▸ Your assignment
Would you please copy each line of the data in which the string "they" occurs?

Records from a data collection
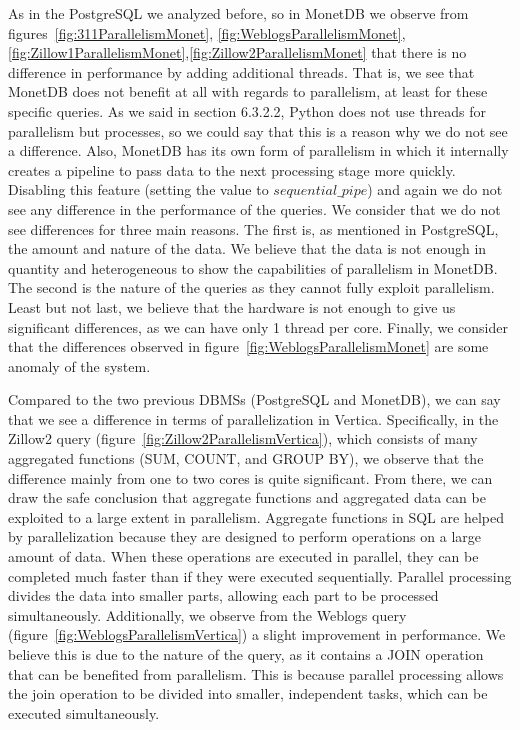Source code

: As in the PostgreSQL we analyzed before, so in MonetDB we observe from figures~\ref{fig:311ParallelismMonet},
\ref{fig:WeblogsParallelismMonet},\ref{fig:Zillow1ParallelismMonet},\ref{fig:Zillow2ParallelismMonet} 
that there is no difference in performance by adding additional threads. That is, 
we see that MonetDB does not benefit at all with regards to parallelism, at least 
for these specific queries. As we said in section 6.3.2.2, Python does not use threads for 
parallelism but processes, so we could say that this is a reason why we do not see a difference. 
Also, MonetDB has its own form of parallelism in which it internally creates a pipeline to 
pass data to the next processing stage more quickly. Disabling this feature (setting the 
value to $sequential\_pipe$) and again we do not see any difference in the performance of 
the queries. We consider that we do not see differences for three main reasons. The first 
is, as mentioned in PostgreSQL, the amount and nature of the data. We believe that the data 
is not enough in quantity and heterogeneous to show the capabilities of parallelism in MonetDB. 
The second is the nature of the queries as they cannot fully exploit parallelism. Least but not 
last, we believe that the hardware is not enough to give us significant differences, as we can 
have only 1 thread per core. Finally, we consider that the differences observed in 
figure~\ref{fig:WeblogsParallelismMonet} are some anomaly of the system.

Compared to the two previous DBMSs (PostgreSQL and MonetDB), we can say that we see a 
difference in terms of parallelization in Vertica. Specifically, in the Zillow2 query 
(figure~\ref{fig:Zillow2ParallelismVertica}), which consists of many aggregated functions 
(SUM, COUNT, and GROUP BY), we observe that the difference mainly from one to two cores 
is quite significant. From there, we can draw the safe conclusion that aggregate functions 
and aggregated data can be exploited to a large extent in parallelism. Aggregate functions 
in SQL are helped by parallelization because they are designed to perform operations on a 
large amount of data. When these operations are executed in parallel, they can be completed 
much faster than if they were executed sequentially. Parallel processing divides the data into 
smaller parts, allowing each part to be processed simultaneously. Additionally, we observe 
from the Weblogs query (figure~\ref{fig:WeblogsParallelismVertica}) a slight improvement 
in performance. We believe this is due to the nature of the query, as it contains a JOIN 
operation that can be benefited from parallelism. This is because parallel processing 
allows the join operation to be divided into smaller, independent tasks, which can be 
executed simultaneously.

▸ Result of the exercise
The second is the nature of the queries as they cannot fully exploit parallelism. Least but not 
in SQL are helped by parallelization because they are designed to perform operations on a 
large amount of data. When these operations are executed in parallel, they can be completed 
much faster than if they were executed sequentially. Parallel processing divides the data into 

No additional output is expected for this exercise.